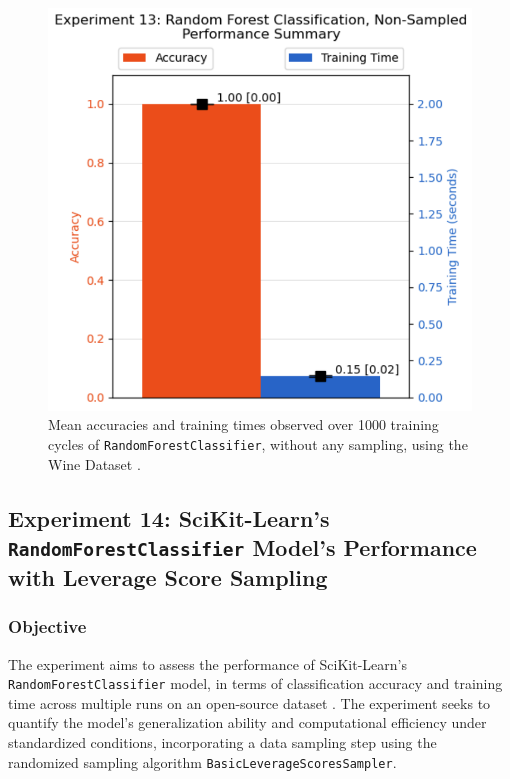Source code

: \documentclass{article}
\theoremstyle{plain}
\theoremstyle{definition}
\theoremstyle{remark}
\begin{document}
\begin{figure}[ht]
	\vskip 0.2in
	\begin{center}
		\centerline{\includegraphics[width=\columnwidth]{experiment_13}}
		\caption{Mean accuracies and training times observed over 1000 training cycles of \texttt{RandomForestClassifier}, without any sampling, using the Wine Dataset \cite{wine}.}
		\label{experiment_13}
	\end{center}
	\vskip -0.2in
\end{figure}


\subsection{Experiment 14: SciKit-Learn's \texttt{RandomForestClassifier} Model's Performance with Leverage Score Sampling}

\subsubsection{Objective}

The experiment aims to assess the performance of SciKit-Learn's \texttt{RandomForestClassifier} model, in terms of classification accuracy and training time across multiple runs on an open-source dataset \cite{wine}. The experiment seeks to quantify the model's generalization ability and computational efficiency under standardized conditions, incorporating a data sampling step using the randomized sampling algorithm \texttt{BasicLeverageScoresSampler}.
\end{document}
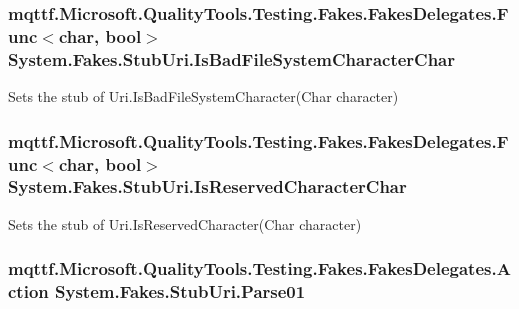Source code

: \hypertarget{class_system_1_1_fakes_1_1_stub_uri_aced03b2ba12cbe85f2be16be1159182d}{
\subsubsection[{Is\-Bad\-File\-System\-Character\-Char}]{\setlength{\rightskip}{0pt plus 5cm}mqttf.\-Microsoft.\-Quality\-Tools.\-Testing.\-Fakes.\-Fakes\-Delegates.\-Func$<$char, bool$>$ System.\-Fakes.\-Stub\-Uri.\-Is\-Bad\-File\-System\-Character\-Char}}\label{class_system_1_1_fakes_1_1_stub_uri_aced03b2ba12cbe85f2be16be1159182d}


Sets the stub of Uri.\-Is\-Bad\-File\-System\-Character(\-Char character)

\hypertarget{class_system_1_1_fakes_1_1_stub_uri_a43379fd66444ef7b257c096b12c2989b}{
\subsubsection[{Is\-Reserved\-Character\-Char}]{\setlength{\rightskip}{0pt plus 5cm}mqttf.\-Microsoft.\-Quality\-Tools.\-Testing.\-Fakes.\-Fakes\-Delegates.\-Func$<$char, bool$>$ System.\-Fakes.\-Stub\-Uri.\-Is\-Reserved\-Character\-Char}}\label{class_system_1_1_fakes_1_1_stub_uri_a43379fd66444ef7b257c096b12c2989b}


Sets the stub of Uri.\-Is\-Reserved\-Character(\-Char character)

\hypertarget{class_system_1_1_fakes_1_1_stub_uri_aa2b48d792bbd2facc7b8325911ecd9e9}{
\subsubsection[{Parse01}]{\setlength{\rightskip}{0pt plus 5cm}mqttf.\-Microsoft.\-Quality\-Tools.\-Testing.\-Fakes.\-Fakes\-Delegates.\-Action System.\-Fakes.\-Stub\-Uri.\-Parse01}}\label{class_system_1_1_fakes_1_1_stub_uri_aa2b48d792bbd2facc7b8325911ecd9e9}


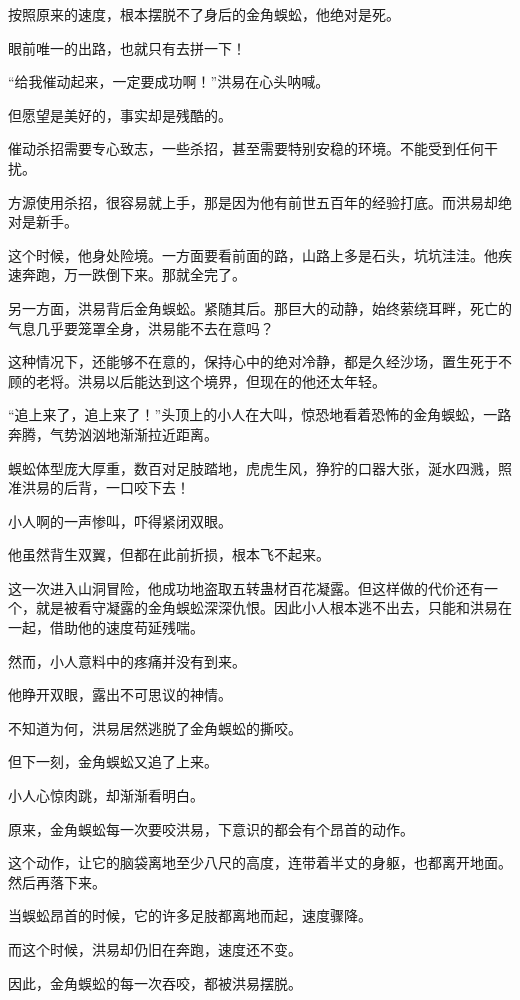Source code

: \begin{this_body}
按照原来的速度，根本摆脱不了身后的金角蜈蚣，他绝对是死。

眼前唯一的出路，也就只有去拼一下！

“给我催动起来，一定要成功啊！”洪易在心头呐喊。

但愿望是美好的，事实却是残酷的。

催动杀招需要专心致志，一些杀招，甚至需要特别安稳的环境。不能受到任何干扰。

方源使用杀招，很容易就上手，那是因为他有前世五百年的经验打底。而洪易却绝对是新手。

这个时候，他身处险境。一方面要看前面的路，山路上多是石头，坑坑洼洼。他疾速奔跑，万一跌倒下来。那就全完了。

另一方面，洪易背后金角蜈蚣。紧随其后。那巨大的动静，始终萦绕耳畔，死亡的气息几乎要笼罩全身，洪易能不去在意吗？

这种情况下，还能够不在意的，保持心中的绝对冷静，都是久经沙场，置生死于不顾的老将。洪易以后能达到这个境界，但现在的他还太年轻。

“追上来了，追上来了！”头顶上的小人在大叫，惊恐地看着恐怖的金角蜈蚣，一路奔腾，气势汹汹地渐渐拉近距离。

蜈蚣体型庞大厚重，数百对足肢踏地，虎虎生风，狰狞的口器大张，涎水四溅，照准洪易的后背，一口咬下去！

小人啊的一声惨叫，吓得紧闭双眼。

他虽然背生双翼，但都在此前折损，根本飞不起来。

这一次进入山洞冒险，他成功地盗取五转蛊材百花凝露。但这样做的代价还有一个，就是被看守凝露的金角蜈蚣深深仇恨。因此小人根本逃不出去，只能和洪易在一起，借助他的速度苟延残喘。

然而，小人意料中的疼痛并没有到来。

他睁开双眼，露出不可思议的神情。

不知道为何，洪易居然逃脱了金角蜈蚣的撕咬。

但下一刻，金角蜈蚣又追了上来。

小人心惊肉跳，却渐渐看明白。

原来，金角蜈蚣每一次要咬洪易，下意识的都会有个昂首的动作。

这个动作，让它的脑袋离地至少八尺的高度，连带着半丈的身躯，也都离开地面。然后再落下来。

当蜈蚣昂首的时候，它的许多足肢都离地而起，速度骤降。

而这个时候，洪易却仍旧在奔跑，速度还不变。

因此，金角蜈蚣的每一次吞咬，都被洪易摆脱。


\end{this_body}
◆ ◆ ◆ ◆ ◆
Activity:
The line with "他睁开双眼，露出不可思议的神情。" and all the lines after it in the records above are to be output exactly, with nothing added.

Solution for this problem:
他睁开双眼，露出不可思议的神情。

不知道为何，洪易居然逃脱了金角蜈蚣的撕咬。

但下一刻，金角蜈蚣又追了上来。

小人心惊肉跳，却渐渐看明白。

原来，金角蜈蚣每一次要咬洪易，下意识的都会有个昂首的动作。

这个动作，让它的脑袋离地至少八尺的高度，连带着半丈的身躯，也都离开地面。然后再落下来。

当蜈蚣昂首的时候，它的许多足肢都离地而起，速度骤降。

而这个时候，洪易却仍旧在奔跑，速度还不变。

因此，金角蜈蚣的每一次吞咬，都被洪易摆脱。


\end{this_body}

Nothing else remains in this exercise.